Japan has been calling for fishing restrictions since 2017. China, Taiwan and other economies, which were initially cautious about restrictions, compromised and agreed to set a quota for the first time in 2019. The government says that this time as well it has been able to share a sense of crisis over the lower hauls, which can be called a step forward.

However, the total catch of saury has decreased from about 440,000 tons in 2018 to about 190,000 tons in 2019. The quota of about 330,000 tons is much larger than the actual take, and is not sufficient for reducing hauls.

Japan’s proposal to allocate fishing quotas to each economy was also put off.
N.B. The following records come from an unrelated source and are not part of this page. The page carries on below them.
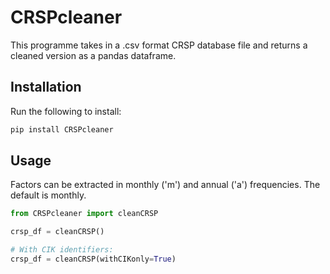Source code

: # CRSPcleaner

This programme takes in a .csv format CRSP database file and returns a cleaned version as a pandas dataframe.

## Installation

Run the following to install:

```python
pip install CRSPcleaner
```

## Usage
Factors can be extracted in monthly ('m') and annual ('a') frequencies. The default is monthly.

```python
from CRSPcleaner import cleanCRSP

crsp_df = cleanCRSP()

# With CIK identifiers:
crsp_df = cleanCRSP(withCIKonly=True)

```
This raises questions about the effectiveness of the resource protection measures.

Instead of allocating quotas to each of them, the economies agreed at the meeting that they should not exceed 60% of their actual catch in 2018.

A self-reporting system is used for amount of the catches. To ensure the implementation of the agreement, they plan to establish a framework for mutual inspections through such means as satellite monitoring systems, which must be installed on fishing vessels operating on the high seas. This framework must strictly be enforced.

Japan’s saury catch stayed in the 200,000- to 300,000-ton range in the 2000s but has fallen sharply in recent years, with data showing that the landings in 2020 fell below 30,000 tons.

Wholesale prices have soared to an average of nearly ¥500 per kilogram in 2020, making saury less likely to reach people’s tables.

There are many theories as to why Japan’s catch is so low. Some say China and Taiwan are “preemptively” catching saury as they migrate northward from summer to autumn in the high seas of the Pacific Ocean, before moving south to enter Japan’s EEZ.

In contrast, some believe that rising sea temperatures caused by global warming have prevented saury, which prefer cold water, from coming to the waters around Japan.

It is important for Japan to take the initiative in conducting scientific research in cooperation with other economies to accurately determine changes in the amount of saury resources and the actual state of migration. Appropriate regulations must be implemented based on the findings.

— The original Japanese article appeared in The Yomiuri Shimbun on March. 7, 2021.